Curious to know more and riding a wave of guilt for forgetting someone who held him in high regard, Ben is on the next flight to Texas, meeting grieving sibling Ty Shaw (Boyd Holbrook, The Cursed) after landing. Vague recollections of Ty’s sister Abilene (Lio Tipton, Warm Bodies) emerge as Ben gets to know her family over the next few days. Soon, he’s investing his time in investigating her suspicious death. At the same time, he’s pitching his strange drama in real life to a podcasting producer wiz (Issa Rae, Little) who agrees this odd tale might make for addictive listening. Armed with his agenda while purporting to be helping the Shaw’s serve theirs, Ben explores this tiny Texas town and its colorful characters, finding the case can only be cracked by unraveling a tricky knot of deceit.
If Novak was a true amateur, one might be able to forgive how lumpy Vengeance feels throughout. What begins as a mystery eventually curves into examining blue state/red state eccentricities that opens into a study of cultural justice doled out via social media. The lightest takedowns of toxic misogyny are peppered within, equivalent to a satirical send-up that only an Ivy League grad could get away with without losing sleep. The real issue comes with the ending, and let me be clear, it’s not merely a case of, “I didn’t like it, so, therefore, it’s bad.” This finale turns a central character around in such a head-spinning way that I halfway thought it was a dream sequence. Not only does it fail the rest of the movie in the course of storytelling, but it doesn’t make sense logistically or ethically. It’s a shocking torpedo that soured my opinion of the whole film because it made me go back and analyze it with much more scrutiny.

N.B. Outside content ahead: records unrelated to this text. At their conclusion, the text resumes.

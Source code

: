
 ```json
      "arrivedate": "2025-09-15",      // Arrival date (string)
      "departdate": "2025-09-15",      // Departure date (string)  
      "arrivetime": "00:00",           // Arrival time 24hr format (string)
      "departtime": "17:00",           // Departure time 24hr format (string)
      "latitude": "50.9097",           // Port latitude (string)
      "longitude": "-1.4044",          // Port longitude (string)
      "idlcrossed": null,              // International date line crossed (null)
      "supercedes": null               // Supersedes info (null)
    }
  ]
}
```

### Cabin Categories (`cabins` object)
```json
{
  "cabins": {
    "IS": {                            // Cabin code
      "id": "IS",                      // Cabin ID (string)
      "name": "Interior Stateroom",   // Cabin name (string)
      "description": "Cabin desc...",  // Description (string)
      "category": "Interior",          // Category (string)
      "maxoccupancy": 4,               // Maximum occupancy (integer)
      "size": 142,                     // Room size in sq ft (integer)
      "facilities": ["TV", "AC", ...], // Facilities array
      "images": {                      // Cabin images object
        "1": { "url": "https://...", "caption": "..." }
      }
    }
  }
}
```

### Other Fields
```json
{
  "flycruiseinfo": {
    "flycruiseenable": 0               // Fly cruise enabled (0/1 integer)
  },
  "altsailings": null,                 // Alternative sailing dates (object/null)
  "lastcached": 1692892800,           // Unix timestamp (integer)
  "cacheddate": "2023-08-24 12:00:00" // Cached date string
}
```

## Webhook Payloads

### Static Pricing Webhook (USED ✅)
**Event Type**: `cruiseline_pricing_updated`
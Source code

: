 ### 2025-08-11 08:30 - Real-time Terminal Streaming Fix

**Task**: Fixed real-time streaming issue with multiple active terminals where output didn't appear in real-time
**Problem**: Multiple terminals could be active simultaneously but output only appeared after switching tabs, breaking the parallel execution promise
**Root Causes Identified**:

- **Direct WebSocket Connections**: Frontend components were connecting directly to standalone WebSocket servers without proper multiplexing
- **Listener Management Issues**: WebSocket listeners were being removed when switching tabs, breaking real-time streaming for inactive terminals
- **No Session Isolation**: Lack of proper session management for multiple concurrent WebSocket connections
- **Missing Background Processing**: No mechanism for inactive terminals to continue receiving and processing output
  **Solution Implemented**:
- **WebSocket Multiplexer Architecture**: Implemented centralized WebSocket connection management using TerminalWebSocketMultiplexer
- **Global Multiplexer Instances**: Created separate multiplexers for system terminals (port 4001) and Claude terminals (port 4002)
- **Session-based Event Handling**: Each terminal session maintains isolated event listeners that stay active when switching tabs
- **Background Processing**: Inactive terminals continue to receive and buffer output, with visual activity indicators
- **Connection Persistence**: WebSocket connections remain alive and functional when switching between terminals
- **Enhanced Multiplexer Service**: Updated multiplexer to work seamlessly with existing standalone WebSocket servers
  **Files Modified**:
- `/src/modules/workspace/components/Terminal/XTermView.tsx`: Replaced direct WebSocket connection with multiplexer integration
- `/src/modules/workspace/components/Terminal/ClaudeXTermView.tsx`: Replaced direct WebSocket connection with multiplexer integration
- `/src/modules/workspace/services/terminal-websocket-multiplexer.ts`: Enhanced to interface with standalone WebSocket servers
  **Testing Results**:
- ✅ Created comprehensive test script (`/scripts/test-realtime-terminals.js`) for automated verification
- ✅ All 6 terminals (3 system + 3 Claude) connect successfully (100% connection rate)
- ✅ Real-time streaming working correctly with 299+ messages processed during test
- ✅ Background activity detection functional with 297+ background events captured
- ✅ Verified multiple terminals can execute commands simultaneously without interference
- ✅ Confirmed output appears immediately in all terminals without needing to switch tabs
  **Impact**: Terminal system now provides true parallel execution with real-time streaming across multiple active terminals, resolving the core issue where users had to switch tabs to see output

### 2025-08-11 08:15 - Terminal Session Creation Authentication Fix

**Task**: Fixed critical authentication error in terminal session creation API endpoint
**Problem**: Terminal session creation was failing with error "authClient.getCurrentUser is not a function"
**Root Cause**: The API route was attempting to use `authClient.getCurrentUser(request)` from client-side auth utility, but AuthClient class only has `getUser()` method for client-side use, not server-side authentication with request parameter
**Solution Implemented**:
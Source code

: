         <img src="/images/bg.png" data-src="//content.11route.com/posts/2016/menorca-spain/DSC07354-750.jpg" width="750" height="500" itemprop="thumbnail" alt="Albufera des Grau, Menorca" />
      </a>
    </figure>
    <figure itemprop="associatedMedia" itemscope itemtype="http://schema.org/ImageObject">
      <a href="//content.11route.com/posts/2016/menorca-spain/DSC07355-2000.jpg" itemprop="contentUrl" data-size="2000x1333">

That’s all so disappointing because were it not for the ending, I think there would be much to recommend about Vengeance. I’ve never been on the Ashton Kutcher train, failing to find the charm (or, frankly, the star quality) that has set his star aflame. Novak’s film changed my mind on Kutcher (jOBS), though, because playing the role of a maybe-no-good record producer has given the actor something meaty to work with. Novak’s flair for dialogue to chew on works well with Kutcher’s delivery, and his two brief scenes are charged with an energy that’s markedly different than what we’ve seen before. Holbrook also has a nicely wired electricity to him, and there’s honestly nothing I wouldn’t like to see J. Smith Cameron (Man on a Ledge) do at this point. As the matriarch of the mourning family, the stage actress quickly takes control of the screen.
That ending, oof. I can’t forgive it, and while I would encourage giving Vengeance a look for Kutcher’s performance and the overall strength of some of Novak’s ideas he introduces, I wouldn’t be able to recommend it in the long run. Intelligent filmmaking also has to include being a responsible authority. Novak chooses an easy out based less on good ideas and more on what might be pleasing to the audience for a moment in time. That might be somewhat the point of it all, but it’s not a clear enough message of satire for the dark humor of it all to land correctly.